***** RECORDS PROVIDED *****

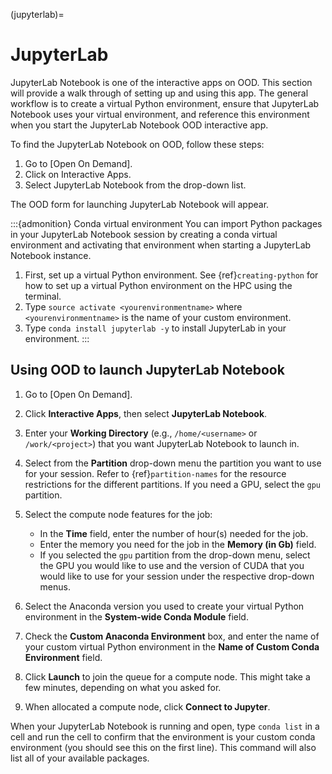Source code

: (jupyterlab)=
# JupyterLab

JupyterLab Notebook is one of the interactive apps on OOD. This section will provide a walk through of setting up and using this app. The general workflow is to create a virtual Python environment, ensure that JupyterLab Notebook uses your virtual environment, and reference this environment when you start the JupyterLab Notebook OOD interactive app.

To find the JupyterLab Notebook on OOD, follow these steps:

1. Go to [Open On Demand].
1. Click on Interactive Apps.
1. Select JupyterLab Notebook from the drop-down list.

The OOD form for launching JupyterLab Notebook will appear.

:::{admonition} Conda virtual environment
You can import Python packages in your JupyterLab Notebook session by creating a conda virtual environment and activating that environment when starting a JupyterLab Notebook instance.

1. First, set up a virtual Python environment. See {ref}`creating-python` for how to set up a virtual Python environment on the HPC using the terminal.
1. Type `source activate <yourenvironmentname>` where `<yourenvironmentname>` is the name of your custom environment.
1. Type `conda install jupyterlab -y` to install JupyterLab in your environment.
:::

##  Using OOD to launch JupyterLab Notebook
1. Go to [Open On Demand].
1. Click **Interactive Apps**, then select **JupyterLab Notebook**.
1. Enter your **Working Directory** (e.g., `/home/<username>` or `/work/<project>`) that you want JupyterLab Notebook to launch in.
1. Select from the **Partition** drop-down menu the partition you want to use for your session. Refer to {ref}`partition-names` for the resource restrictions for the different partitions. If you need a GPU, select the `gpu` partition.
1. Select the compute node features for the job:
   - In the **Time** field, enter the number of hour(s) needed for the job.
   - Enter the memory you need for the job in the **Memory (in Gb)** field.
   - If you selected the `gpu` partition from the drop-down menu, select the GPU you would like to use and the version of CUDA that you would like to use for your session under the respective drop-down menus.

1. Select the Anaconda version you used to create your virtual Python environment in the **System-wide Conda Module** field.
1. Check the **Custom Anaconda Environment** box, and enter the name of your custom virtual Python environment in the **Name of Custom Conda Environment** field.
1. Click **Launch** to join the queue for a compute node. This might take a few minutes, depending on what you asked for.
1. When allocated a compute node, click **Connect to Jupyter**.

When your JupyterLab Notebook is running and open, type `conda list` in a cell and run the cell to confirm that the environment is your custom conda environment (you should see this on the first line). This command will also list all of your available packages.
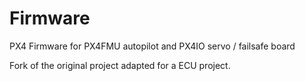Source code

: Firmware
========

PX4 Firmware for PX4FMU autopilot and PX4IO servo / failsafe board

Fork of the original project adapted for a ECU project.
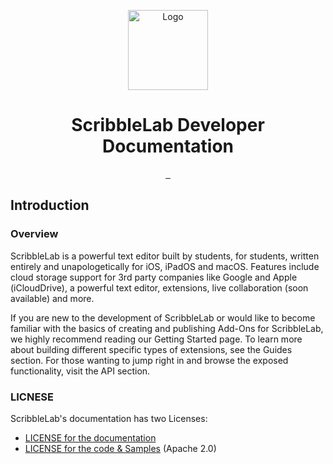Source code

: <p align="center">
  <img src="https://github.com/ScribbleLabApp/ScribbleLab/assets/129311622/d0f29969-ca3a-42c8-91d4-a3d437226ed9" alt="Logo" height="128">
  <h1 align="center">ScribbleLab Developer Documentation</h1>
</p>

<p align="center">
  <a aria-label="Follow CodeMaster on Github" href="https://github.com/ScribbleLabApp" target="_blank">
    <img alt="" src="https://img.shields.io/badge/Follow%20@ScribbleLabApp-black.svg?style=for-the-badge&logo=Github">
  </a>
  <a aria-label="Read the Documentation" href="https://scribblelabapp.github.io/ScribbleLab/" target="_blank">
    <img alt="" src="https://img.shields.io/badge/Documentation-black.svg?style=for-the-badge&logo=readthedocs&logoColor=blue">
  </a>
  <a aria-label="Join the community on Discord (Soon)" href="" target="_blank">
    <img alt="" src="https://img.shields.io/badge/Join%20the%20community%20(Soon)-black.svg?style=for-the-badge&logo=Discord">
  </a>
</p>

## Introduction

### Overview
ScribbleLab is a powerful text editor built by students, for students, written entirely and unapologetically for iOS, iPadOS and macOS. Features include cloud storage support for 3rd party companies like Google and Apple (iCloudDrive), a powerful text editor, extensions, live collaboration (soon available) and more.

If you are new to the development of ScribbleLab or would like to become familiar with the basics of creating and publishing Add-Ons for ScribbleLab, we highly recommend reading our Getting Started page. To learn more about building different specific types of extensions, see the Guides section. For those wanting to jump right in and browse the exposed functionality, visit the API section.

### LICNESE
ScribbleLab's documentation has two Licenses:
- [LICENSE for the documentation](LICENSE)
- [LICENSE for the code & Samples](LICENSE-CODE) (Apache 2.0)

*****
***** RECORDS PROVIDED *****

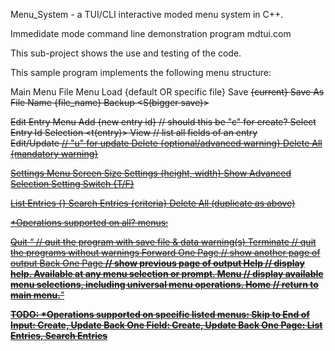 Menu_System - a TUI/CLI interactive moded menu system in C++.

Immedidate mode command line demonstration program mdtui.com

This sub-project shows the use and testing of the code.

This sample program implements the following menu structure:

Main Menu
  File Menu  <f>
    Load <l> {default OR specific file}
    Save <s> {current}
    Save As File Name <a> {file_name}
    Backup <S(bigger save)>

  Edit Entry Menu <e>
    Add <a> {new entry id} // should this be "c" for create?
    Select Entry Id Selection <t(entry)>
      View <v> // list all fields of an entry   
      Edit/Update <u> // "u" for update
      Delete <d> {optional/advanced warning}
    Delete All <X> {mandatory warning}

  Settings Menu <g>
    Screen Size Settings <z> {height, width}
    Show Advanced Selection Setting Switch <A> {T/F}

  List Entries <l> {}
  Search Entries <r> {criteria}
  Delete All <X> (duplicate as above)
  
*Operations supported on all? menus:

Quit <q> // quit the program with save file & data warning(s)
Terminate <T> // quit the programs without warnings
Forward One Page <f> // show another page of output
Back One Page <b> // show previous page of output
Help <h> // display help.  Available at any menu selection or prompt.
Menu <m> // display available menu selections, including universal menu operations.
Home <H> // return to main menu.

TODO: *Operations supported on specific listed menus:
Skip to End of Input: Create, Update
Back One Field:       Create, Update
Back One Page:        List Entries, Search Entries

*****
***** RECORDS PROVIDED *****

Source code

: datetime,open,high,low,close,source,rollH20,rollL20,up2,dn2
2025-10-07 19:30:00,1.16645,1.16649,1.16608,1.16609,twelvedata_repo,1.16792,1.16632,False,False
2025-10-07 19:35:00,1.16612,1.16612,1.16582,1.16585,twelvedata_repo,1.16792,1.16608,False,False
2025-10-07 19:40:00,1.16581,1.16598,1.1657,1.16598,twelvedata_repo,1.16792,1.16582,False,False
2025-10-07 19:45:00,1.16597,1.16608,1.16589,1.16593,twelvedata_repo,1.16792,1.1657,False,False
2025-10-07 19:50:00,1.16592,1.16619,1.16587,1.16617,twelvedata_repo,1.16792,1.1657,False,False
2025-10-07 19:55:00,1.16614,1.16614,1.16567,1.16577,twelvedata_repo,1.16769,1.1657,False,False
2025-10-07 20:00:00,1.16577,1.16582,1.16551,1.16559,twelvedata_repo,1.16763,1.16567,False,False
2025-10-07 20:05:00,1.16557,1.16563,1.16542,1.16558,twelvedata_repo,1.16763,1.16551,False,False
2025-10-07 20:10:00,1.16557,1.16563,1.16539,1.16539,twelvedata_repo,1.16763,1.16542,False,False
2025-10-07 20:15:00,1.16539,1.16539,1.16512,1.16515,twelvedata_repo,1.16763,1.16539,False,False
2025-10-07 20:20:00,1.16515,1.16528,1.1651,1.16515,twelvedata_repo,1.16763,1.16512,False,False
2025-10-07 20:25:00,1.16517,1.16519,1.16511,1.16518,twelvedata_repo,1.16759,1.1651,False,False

*****

ASSIGNMENT: Please reproduce, exactly as they appear above, the lines from the line containing "Edit/Update <u> //" up to and including the line containing "Entries, Search Entries".

RESULT FOR THIS EXERCISE:
      Edit/Update <u> // "u" for update
      Delete <d> {optional/advanced warning}
    Delete All <X> {mandatory warning}

  Settings Menu <g>
    Screen Size Settings <z> {height, width}
    Show Advanced Selection Setting Switch <A> {T/F}

  List Entries <l> {}
  Search Entries <r> {criteria}
  Delete All <X> (duplicate as above)
  
*Operations supported on all? menus:

Quit <q> // quit the program with save file & data warning(s)
Terminate <T> // quit the programs without warnings
Forward One Page <f> // show another page of output
Back One Page <b> // show previous page of output
Help <h> // display help.  Available at any menu selection or prompt.
Menu <m> // display available menu selections, including universal menu operations.
Home <H> // return to main menu.

TODO: *Operations supported on specific listed menus:
Skip to End of Input: Create, Update
Back One Field:       Create, Update
Back One Page:        List Entries, Search Entries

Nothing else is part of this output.